CIBOTTI: It was really important to get that clinician voice, and it truly was transformative. When we implemented Heidi at BILH, you could see immediately how it changes your day, your workload. As a PCP, I was able to get all my notes done at the end of the day, which truly was not something that I've been able to do for the past 30 years. My family has seen me spend Saturday mornings for several hours just to clean up all my notes of the week so I could start Monday fresh. Now, I could leave the office Friday and be done and have a great weekend.

I had a chance to pilot other AI scribes several years ago. I think what has changed is the immediacy of getting the information, right away, the structure of it, but also the context. It's, “What can I do with that information? How will that help me take better care of our patients?”

When organizations look for success, it's definitely time saved in documentation, and that has been at least one of the early goals. We have clearly seen that at BILH. A lot of people say it just reduces the cognitive load. There were clinicians at BILH who really had no problems finishing their notes. They were really fast typists; they had their templates and smart phrases, and that was never an issue for them, but they really felt like, with the new tool, they could sit back and relax and listen to the patient. The other thing that we're starting to see is the patient experience improving. There's some data in the literature, and certainly a lot of anecdotal data, that the clinician is more engaged. The quality of the documentation is better. We're well beyond the time savings, which we know is there. There are so many other benefits.

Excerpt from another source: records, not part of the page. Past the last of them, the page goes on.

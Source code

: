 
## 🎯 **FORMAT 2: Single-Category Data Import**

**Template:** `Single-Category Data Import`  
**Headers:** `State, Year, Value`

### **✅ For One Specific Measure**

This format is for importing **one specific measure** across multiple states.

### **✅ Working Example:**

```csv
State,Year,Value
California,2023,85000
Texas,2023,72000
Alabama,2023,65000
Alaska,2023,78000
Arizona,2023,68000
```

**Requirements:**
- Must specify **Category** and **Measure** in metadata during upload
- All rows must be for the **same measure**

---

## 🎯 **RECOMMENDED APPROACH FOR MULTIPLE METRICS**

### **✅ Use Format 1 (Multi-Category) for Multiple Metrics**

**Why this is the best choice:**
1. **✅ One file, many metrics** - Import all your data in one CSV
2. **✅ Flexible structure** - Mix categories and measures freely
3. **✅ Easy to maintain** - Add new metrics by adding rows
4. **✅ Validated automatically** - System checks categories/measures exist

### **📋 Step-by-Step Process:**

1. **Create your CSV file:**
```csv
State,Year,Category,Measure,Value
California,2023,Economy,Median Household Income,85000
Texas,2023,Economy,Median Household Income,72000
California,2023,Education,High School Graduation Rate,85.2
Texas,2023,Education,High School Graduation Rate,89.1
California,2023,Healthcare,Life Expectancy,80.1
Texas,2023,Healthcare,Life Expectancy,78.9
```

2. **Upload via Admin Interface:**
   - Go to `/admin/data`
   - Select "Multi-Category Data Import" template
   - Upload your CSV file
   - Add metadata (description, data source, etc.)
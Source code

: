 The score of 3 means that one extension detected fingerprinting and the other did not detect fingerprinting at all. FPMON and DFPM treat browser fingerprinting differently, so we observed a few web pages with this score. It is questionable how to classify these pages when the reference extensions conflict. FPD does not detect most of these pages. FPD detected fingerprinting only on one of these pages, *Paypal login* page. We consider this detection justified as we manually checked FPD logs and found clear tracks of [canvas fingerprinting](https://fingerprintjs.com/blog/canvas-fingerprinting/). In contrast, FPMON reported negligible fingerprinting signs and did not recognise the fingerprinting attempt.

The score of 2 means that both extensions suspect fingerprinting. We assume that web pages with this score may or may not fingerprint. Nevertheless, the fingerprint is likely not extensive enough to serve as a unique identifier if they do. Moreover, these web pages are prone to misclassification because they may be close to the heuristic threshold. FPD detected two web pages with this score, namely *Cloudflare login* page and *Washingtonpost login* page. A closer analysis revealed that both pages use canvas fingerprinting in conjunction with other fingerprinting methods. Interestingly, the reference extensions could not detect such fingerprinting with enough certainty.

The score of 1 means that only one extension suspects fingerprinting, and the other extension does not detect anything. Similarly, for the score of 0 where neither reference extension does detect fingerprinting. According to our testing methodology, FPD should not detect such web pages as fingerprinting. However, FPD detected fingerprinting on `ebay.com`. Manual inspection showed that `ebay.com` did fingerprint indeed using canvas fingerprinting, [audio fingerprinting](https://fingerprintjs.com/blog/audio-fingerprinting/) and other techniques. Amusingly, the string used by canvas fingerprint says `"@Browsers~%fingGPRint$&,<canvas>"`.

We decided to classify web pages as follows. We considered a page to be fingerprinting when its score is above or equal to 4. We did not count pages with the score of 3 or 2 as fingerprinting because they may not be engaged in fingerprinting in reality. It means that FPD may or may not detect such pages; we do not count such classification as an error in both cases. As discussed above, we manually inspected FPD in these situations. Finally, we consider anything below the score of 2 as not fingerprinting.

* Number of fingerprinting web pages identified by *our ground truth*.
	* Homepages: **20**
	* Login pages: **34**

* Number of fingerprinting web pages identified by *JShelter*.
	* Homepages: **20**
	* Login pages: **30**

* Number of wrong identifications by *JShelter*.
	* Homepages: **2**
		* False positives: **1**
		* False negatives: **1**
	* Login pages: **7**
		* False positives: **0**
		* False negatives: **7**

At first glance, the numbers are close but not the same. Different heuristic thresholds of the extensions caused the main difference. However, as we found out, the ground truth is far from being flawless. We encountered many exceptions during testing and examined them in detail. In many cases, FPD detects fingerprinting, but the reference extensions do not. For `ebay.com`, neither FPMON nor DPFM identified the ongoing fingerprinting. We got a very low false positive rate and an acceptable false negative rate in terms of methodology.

WATCH NOW: Tampa General Hospital rolls out ambient clinical documentation to nurses.

HEALTHTECH: How can organizations re-evaluate workflows so that when they adopt an ambient documentation tool, they're not just layering a new tool over old processes? How do you see the role of the clinician evolving, and what guardrails are in place to ensure quality?

CIBOTTI: If we just continue to do the old thing, then we're really not advancing or improving. That being said, I think if you even tell a clinician, “Well, I'm just going to add this thing on top of what you're doing already,” then they're going to say, “Don't give me another button to push.” But if you also say to them, “We're going to change everything you do, the way you do it,” they're going to say, “Don't mess with me.” So, you need to be in between those two extremes. Understand those workflows and what the goals are and where those bottlenecks or pain points are. If you can start solving those points, then you start to see progress and you also gain trust.

But there have to be guardrails; there has to be a clinician in the loop. We're not asking AI to make decisions or to send orders. We want AI, for instance, in Heidi Evidence, to surface the information that's important so the clinician can make the decision that's right for the patient.

We also want to assure our patients that their data is secure. It's end-to-end encryption. The data is kept local. At Heidi, we don't use the information to train the models. That is not part of how we work, which I know a lot of patients would feel uncomfortable with. That's really important to us.